Furthermore, the score distributions of IQAGPT, ViT-C, ViT-R, and CLIP-IQA + for four quality metrics are presented in Fig. 7. Notably, our method more closely approximates the groundtruth (GT) compared to ViT-C, ViT-R, and CLIP-IQA + , demonstrating its effectiveness. Overall, IQAGPT has a higher correlation with human perception than the competing methods, marking a significant advancement in CT subjective IQA.
To further demonstrate the effectiveness of IQAGPT, the predicted and GT scores for each quality level and metric are visualized in Fig. 8, demonstrating the prediction accuracy of IQAGPT. In addition, Fig. 9 presents the predicted scores for NDCT and corresponding denoising results from MAP-NN (d = 1) and RED-CNN, along with the calculated PSNR and SSIM. It can be observed that the quantitative results of MAP-NN (d = 1) are inferior to that of RED-CNN; however, in professional subjective assessment, these two are similar and considered acceptable.
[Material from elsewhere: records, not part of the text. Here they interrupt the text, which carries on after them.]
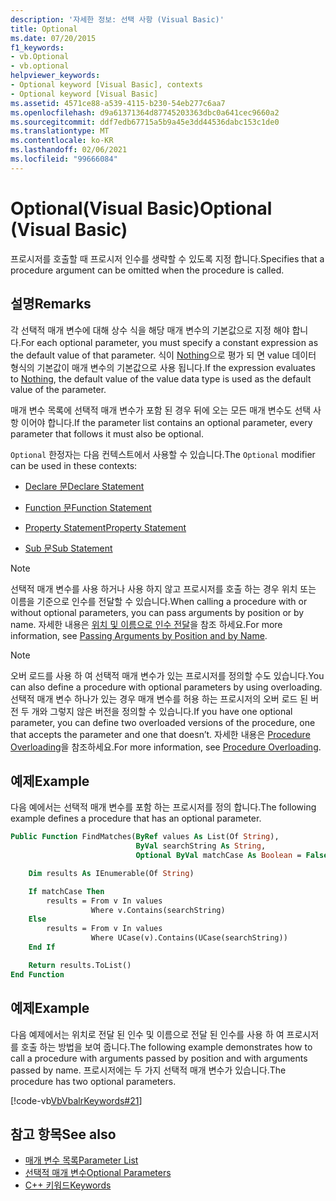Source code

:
 ```yaml
---
description: '자세한 정보: 선택 사항 (Visual Basic)'
title: Optional
ms.date: 07/20/2015
f1_keywords:
- vb.Optional
- vb.optional
helpviewer_keywords:
- Optional keyword [Visual Basic], contexts
- Optional keyword [Visual Basic]
ms.assetid: 4571ce88-a539-4115-b230-54eb277c6aa7
ms.openlocfilehash: d9a61371364d87745203363dbc0a641cec9660a2
ms.sourcegitcommit: ddf7edb67715a5b9a45e3dd44536dabc153c1de0
ms.translationtype: MT
ms.contentlocale: ko-KR
ms.lasthandoff: 02/06/2021
ms.locfileid: "99666084"
---
```

# <a name="optional-visual-basic"></a><span data-ttu-id="0b5dd-103">Optional(Visual Basic)</span><span class="sxs-lookup"><span data-stu-id="0b5dd-103">Optional (Visual Basic)</span></span>

<span data-ttu-id="0b5dd-104">프로시저를 호출할 때 프로시저 인수를 생략할 수 있도록 지정 합니다.</span><span class="sxs-lookup"><span data-stu-id="0b5dd-104">Specifies that a procedure argument can be omitted when the procedure is called.</span></span>

## <a name="remarks"></a><span data-ttu-id="0b5dd-105">설명</span><span class="sxs-lookup"><span data-stu-id="0b5dd-105">Remarks</span></span>

<span data-ttu-id="0b5dd-106">각 선택적 매개 변수에 대해 상수 식을 해당 매개 변수의 기본값으로 지정 해야 합니다.</span><span class="sxs-lookup"><span data-stu-id="0b5dd-106">For each optional parameter, you must specify a constant expression as the default value of that parameter.</span></span> <span data-ttu-id="0b5dd-107">식이 [Nothing](../nothing.md)으로 평가 되 면 value 데이터 형식의 기본값이 매개 변수의 기본값으로 사용 됩니다.</span><span class="sxs-lookup"><span data-stu-id="0b5dd-107">If the expression evaluates to [Nothing](../nothing.md), the default value of the value data type is used as the default value of the parameter.</span></span>

<span data-ttu-id="0b5dd-108">매개 변수 목록에 선택적 매개 변수가 포함 된 경우 뒤에 오는 모든 매개 변수도 선택 사항 이어야 합니다.</span><span class="sxs-lookup"><span data-stu-id="0b5dd-108">If the parameter list contains an optional parameter, every parameter that follows it must also be optional.</span></span>

<span data-ttu-id="0b5dd-109">`Optional` 한정자는 다음 컨텍스트에서 사용할 수 있습니다.</span><span class="sxs-lookup"><span data-stu-id="0b5dd-109">The `Optional` modifier can be used in these contexts:</span></span>

- [<span data-ttu-id="0b5dd-110">Declare 문</span><span class="sxs-lookup"><span data-stu-id="0b5dd-110">Declare Statement</span></span>](../statements/declare-statement.md)

- [<span data-ttu-id="0b5dd-111">Function 문</span><span class="sxs-lookup"><span data-stu-id="0b5dd-111">Function Statement</span></span>](../statements/function-statement.md)

- [<span data-ttu-id="0b5dd-112">Property Statement</span><span class="sxs-lookup"><span data-stu-id="0b5dd-112">Property Statement</span></span>](../statements/property-statement.md)

- [<span data-ttu-id="0b5dd-113">Sub 문</span><span class="sxs-lookup"><span data-stu-id="0b5dd-113">Sub Statement</span></span>](../statements/sub-statement.md)

> [!NOTE]
> <span data-ttu-id="0b5dd-114">선택적 매개 변수를 사용 하거나 사용 하지 않고 프로시저를 호출 하는 경우 위치 또는 이름을 기준으로 인수를 전달할 수 있습니다.</span><span class="sxs-lookup"><span data-stu-id="0b5dd-114">When calling a procedure with or without optional parameters, you can pass arguments by position or by name.</span></span> <span data-ttu-id="0b5dd-115">자세한 내용은 [위치 및 이름으로 인수 전달](../../programming-guide/language-features/procedures/passing-arguments-by-position-and-by-name.md)을 참조 하세요.</span><span class="sxs-lookup"><span data-stu-id="0b5dd-115">For more information, see [Passing Arguments by Position and by Name](../../programming-guide/language-features/procedures/passing-arguments-by-position-and-by-name.md).</span></span>

> [!NOTE]
> <span data-ttu-id="0b5dd-116">오버 로드를 사용 하 여 선택적 매개 변수가 있는 프로시저를 정의할 수도 있습니다.</span><span class="sxs-lookup"><span data-stu-id="0b5dd-116">You can also define a procedure with optional parameters by using overloading.</span></span> <span data-ttu-id="0b5dd-117">선택적 매개 변수 하나가 있는 경우 매개 변수를 허용 하는 프로시저의 오버 로드 된 버전 두 개와 그렇지 않은 버전을 정의할 수 있습니다.</span><span class="sxs-lookup"><span data-stu-id="0b5dd-117">If you have one optional parameter, you can define two overloaded versions of the procedure, one that accepts the parameter and one that doesn’t.</span></span> <span data-ttu-id="0b5dd-118">자세한 내용은 [Procedure Overloading](../../programming-guide/language-features/procedures/procedure-overloading.md)을 참조하세요.</span><span class="sxs-lookup"><span data-stu-id="0b5dd-118">For more information, see [Procedure Overloading](../../programming-guide/language-features/procedures/procedure-overloading.md).</span></span>

## <a name="example"></a><span data-ttu-id="0b5dd-119">예제</span><span class="sxs-lookup"><span data-stu-id="0b5dd-119">Example</span></span>

<span data-ttu-id="0b5dd-120">다음 예에서는 선택적 매개 변수를 포함 하는 프로시저를 정의 합니다.</span><span class="sxs-lookup"><span data-stu-id="0b5dd-120">The following example defines a procedure that has an optional parameter.</span></span>

```vb
Public Function FindMatches(ByRef values As List(Of String),
                            ByVal searchString As String,
                            Optional ByVal matchCase As Boolean = False) As List(Of String)

    Dim results As IEnumerable(Of String)

    If matchCase Then
        results = From v In values
                  Where v.Contains(searchString)
    Else
        results = From v In values
                  Where UCase(v).Contains(UCase(searchString))
    End If

    Return results.ToList()
End Function
```

## <a name="example"></a><span data-ttu-id="0b5dd-121">예제</span><span class="sxs-lookup"><span data-stu-id="0b5dd-121">Example</span></span>

<span data-ttu-id="0b5dd-122">다음 예제에서는 위치로 전달 된 인수 및 이름으로 전달 된 인수를 사용 하 여 프로시저를 호출 하는 방법을 보여 줍니다.</span><span class="sxs-lookup"><span data-stu-id="0b5dd-122">The following example demonstrates how to call a procedure with arguments passed by position and with arguments passed by name.</span></span> <span data-ttu-id="0b5dd-123">프로시저에는 두 가지 선택적 매개 변수가 있습니다.</span><span class="sxs-lookup"><span data-stu-id="0b5dd-123">The procedure has two optional parameters.</span></span>

[!code-vb[VbVbalrKeywords#21](~/samples/snippets/visualbasic/VS_Snippets_VBCSharp/VbVbalrKeywords/VB/class8.vb#21)]

## <a name="see-also"></a><span data-ttu-id="0b5dd-124">참고 항목</span><span class="sxs-lookup"><span data-stu-id="0b5dd-124">See also</span></span>

- [<span data-ttu-id="0b5dd-125">매개 변수 목록</span><span class="sxs-lookup"><span data-stu-id="0b5dd-125">Parameter List</span></span>](../statements/parameter-list.md)
- [<span data-ttu-id="0b5dd-126">선택적 매개 변수</span><span class="sxs-lookup"><span data-stu-id="0b5dd-126">Optional Parameters</span></span>](../../programming-guide/language-features/procedures/optional-parameters.md)
- [<span data-ttu-id="0b5dd-127">C++ 키워드</span><span class="sxs-lookup"><span data-stu-id="0b5dd-127">Keywords</span></span>](../keywords/index.md)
From the perspective of the radiologist, the results of MAP-NN (d = 1) suffer from incomplete denoising, leading to some blurred details, while the RED-CNN results exhibit over-smoothing issues due to the use of a pixel-level loss function. In contrast, the scores of the results predicted by IQAGPT are almost identical to the GT ones, demonstrating that IQAGPT learned IQA expertise consistent with the clinical needs.
Evaluation on new datasets
This study proposes a novel paradigm for IQA by leveraging LLMs to generate text descriptions; however, no datasets specifically annotated for this purpose currently exist. To further verify the generalizability of IQAGPT, we evaluated it on “Low Dose CT Image and Projection Data” latest released by Mayo Clinic in 2020 [58], named Mayo2020 dataset, which includes NDCT and LDCT images. Owing to the cost of professional annotations, the radiologist annotated several images.
Figure 10 shows that IQAGPT is more consistent with the gold standard of the radiologist than ViT-C. Furthermore, IQAGPT did not blindly categorize NDCT as the best or LDCT as the worst. This is because the noise characteristics of the Mayo2020 differ from those of the CT-IQA dataset used for training in this study. IQAGPT produced results that align with the preference of the radiologist, demonstrating its adaptability across different datasets.
External evaluation by additional radiologists
The CT-IQA dataset was annotated by one radiologist. To investigate the bias introduced by the radiologist, an external evaluation was conducted, in which two additional radiologists were invited to annotate. Each radiologist independently assessed the CT images using the quality metrics predefined in this study. Considering the high cost and significant time required for professional annotations, this was limited to the test dataset only. Radiologist 1 (R1), with nine years of experience, was the original annotator for both the training and testing sets in previous evaluations. Each of the two additional radiologists, Radiologist 2 (R2) and Radiologist 3 (R3), had two years of experience.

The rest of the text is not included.